30 also figures prominently in self-improvement programs, as 30 minutes seems to be the magical amount of time needed per day in order for complete and total transformation from shapeless, hapless, and amoeboid to ship-shape, sharp, and sure of ourselves.

In 30 minutes a day, you can get better health, fitness, grammar, intelligence, and even reverse aging. Allegedly.

What is it about 30? Is it true that we really need to do something 30 minutes a day for 30 days in order:

  • for us to see any results?
  • for it to be worth our time/money/effort?
  • for anything to happen at all?

What if, some days, we only do 15 minutes of whatever feat we are attempting (be it plank holding or meditation or watching Russian language videos)? Or 10? or 5? Is it all for nothing?

Of course the answer is no. Every minute counts. How do I know this? Easy, I looked it up. Check out this 2017 article, cited in a Harvard Medical School online publication, that:

found that inactive older adults who added just 48 minutes of moderate-intensity activity per week lowered their risk of major disability compared with sedentary people.

Wait, there’s more:

Another study, published in the January 2018 American Journal of Preventive Medicine, involved almost 140,000 older adults, average age 71, almost half of whom were men. It showed that doing moderate-intensity workouts totaling less than 150 minutes per week still was enough exercise to lower the risk of early death when compared with inactivity.

30 really isn’t a magic number. We don’t have to do something 30 days in a row for it to be meaningful, and we don’t have to spend 30 minutes a day doing it for it to count. Every day we devote to whatever activities that figure in our goals– physical, intellectual, creative, philanthropic, gastronomic, you name it– counts. And every minute counts, too.

In case you prefer a diagrammatic explanation, here’s one:

The number line. Positive numbers are all those to the right of zero. And they all count.

Readers: do you feel like you need 30 minutes a day in order to get up and running (as it were) in a new activity? Does doing a few minutes a day here and there suffice? I’d love to hear about your experiences with 30/less-than-30 programs.
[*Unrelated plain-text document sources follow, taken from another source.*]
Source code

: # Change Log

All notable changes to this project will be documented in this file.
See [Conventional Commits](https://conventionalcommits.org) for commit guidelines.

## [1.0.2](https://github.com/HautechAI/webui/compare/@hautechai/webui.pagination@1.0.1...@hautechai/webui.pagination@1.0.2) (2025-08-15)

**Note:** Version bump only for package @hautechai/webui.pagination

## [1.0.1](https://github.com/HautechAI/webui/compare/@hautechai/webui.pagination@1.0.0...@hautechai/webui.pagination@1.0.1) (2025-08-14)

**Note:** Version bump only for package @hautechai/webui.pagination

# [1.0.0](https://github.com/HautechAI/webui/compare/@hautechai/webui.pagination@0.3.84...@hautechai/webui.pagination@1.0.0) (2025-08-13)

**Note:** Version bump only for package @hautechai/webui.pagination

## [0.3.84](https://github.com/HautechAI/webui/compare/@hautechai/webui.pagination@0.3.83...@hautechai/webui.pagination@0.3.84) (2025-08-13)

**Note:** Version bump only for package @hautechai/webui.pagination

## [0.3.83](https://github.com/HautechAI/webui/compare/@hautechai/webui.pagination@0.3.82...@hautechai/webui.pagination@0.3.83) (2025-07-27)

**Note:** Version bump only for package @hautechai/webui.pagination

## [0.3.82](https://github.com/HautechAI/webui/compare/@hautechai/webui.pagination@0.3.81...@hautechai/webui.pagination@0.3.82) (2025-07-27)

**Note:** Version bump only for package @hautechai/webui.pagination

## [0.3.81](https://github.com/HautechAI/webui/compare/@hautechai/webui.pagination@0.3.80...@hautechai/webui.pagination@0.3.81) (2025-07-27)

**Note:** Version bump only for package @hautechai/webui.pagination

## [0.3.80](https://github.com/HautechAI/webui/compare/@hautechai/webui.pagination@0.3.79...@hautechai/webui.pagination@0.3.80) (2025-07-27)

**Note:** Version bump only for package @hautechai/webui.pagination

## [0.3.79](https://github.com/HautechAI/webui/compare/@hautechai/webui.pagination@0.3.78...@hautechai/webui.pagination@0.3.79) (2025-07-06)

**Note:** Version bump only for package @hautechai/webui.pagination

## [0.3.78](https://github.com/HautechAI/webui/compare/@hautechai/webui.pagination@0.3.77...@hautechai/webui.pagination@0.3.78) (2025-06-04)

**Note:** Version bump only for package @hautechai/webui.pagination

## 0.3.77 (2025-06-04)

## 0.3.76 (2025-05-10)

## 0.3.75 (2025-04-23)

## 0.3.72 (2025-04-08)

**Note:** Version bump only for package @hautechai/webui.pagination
2 thoughts on “Will 30 minutes a day of anything change my life? What about 10?

  1. 30 reminds me of calorie counting and the Canadian Air Force exercises I did in high school. I hate to be told exactly how to do anything, including move my body. I aim to keep moving. I do weights and bands three times a week for about an hour each time. I enjoy that and it keeps me getting out of the chair without effort.